# Does anyone else do this? (Hot water bottle.)



## Katten (May 10, 2014)

A few nights ago, I discovered that sitting in front of the TV with a hot water bottle (wrapped in fleece) on your lap and a hedgehog on top of said hot water bottle is extremely pleasant. Tinkerball has a lot of trouble relaxing normally, but last night she even let me cut her nails without struggling while we were doing the hot water bottle thing! Then she cuddled up and went to sleep while I watched 3 hours worth of television.


----------



## _Miss_Pickles_ (May 8, 2014)

Awww, how sweet! My girl will curl up and sleep with me, near me, on the ground, ANYWHERE... What she won't do is wake up and play.
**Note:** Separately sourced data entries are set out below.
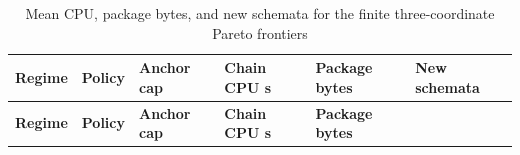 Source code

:\documentclass[pdflatex,sn-basic,Numbered]{sn-jnl}
\begin{document}
\begin{longtable}[]{@{}
  >{\raggedright\arraybackslash}p{}
  >{\raggedright\arraybackslash}p{}
  >{\raggedleft\arraybackslash}p{}
  >{\raggedleft\arraybackslash}p{}
  >{\raggedleft\arraybackslash}p{}
  >{\raggedleft\arraybackslash}p{}@{}}
\caption{Mean CPU, package bytes, and new schemata for the finite three-coordinate Pareto frontiers}\label{tab:31}\tabularnewline
\toprule\noalign{}
\begin{minipage}[b]{\linewidth}\raggedright
\textbf{Regime}
\end{minipage} & \begin{minipage}[b]{\linewidth}\raggedright
\textbf{Policy}
\end{minipage} & \begin{minipage}[b]{\linewidth}\raggedleft
\textbf{Anchor cap}
\end{minipage} & \begin{minipage}[b]{\linewidth}\raggedleft
\textbf{Chain CPU s}
\end{minipage} & \begin{minipage}[b]{\linewidth}\raggedleft
\textbf{Package bytes}
\end{minipage} & \begin{minipage}[b]{\linewidth}\raggedleft
\textbf{New schemata}
\end{minipage} \\
\midrule\noalign{}
\endfirsthead
\toprule\noalign{}
\begin{minipage}[b]{\linewidth}\raggedright
\textbf{Regime}
\end{minipage} & \begin{minipage}[b]{\linewidth}\raggedright
\textbf{Policy}
\end{minipage} & \begin{minipage}[b]{\linewidth}\raggedleft
\textbf{Anchor cap}
\end{minipage} & \begin{minipage}[b]{\linewidth}\raggedleft
\textbf{Chain CPU s}
\end{minipage} & \begin{minipage}[b]{\linewidth}\raggedleft
\textbf{Package bytes}
\end{minipage} & \begin{minipage}[b]{\linewidth}\raggedleft

\end{minipage}
\end{longtable}
\end{document}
She does not like her daytime/sleep interrupted. But take her out and she's happy to sleep with you


----------



## Xindara (Oct 24, 2015)

I'm also using a hot water bottle to snuggle with my hoglets. I actually have one for myself and one for them that can also go in their cages (with water not too crazy hot and well wrapped in a lot of fleece) if it gets a little cold in the apartment.


----------



## zombielover3617 (Oct 16, 2015)

I may try this since I cannot ever get Penelope to calm down and cuddle haha. She's way too adventurers, The crazy little hedgie. But she loves to sleep all day until 12am.


----------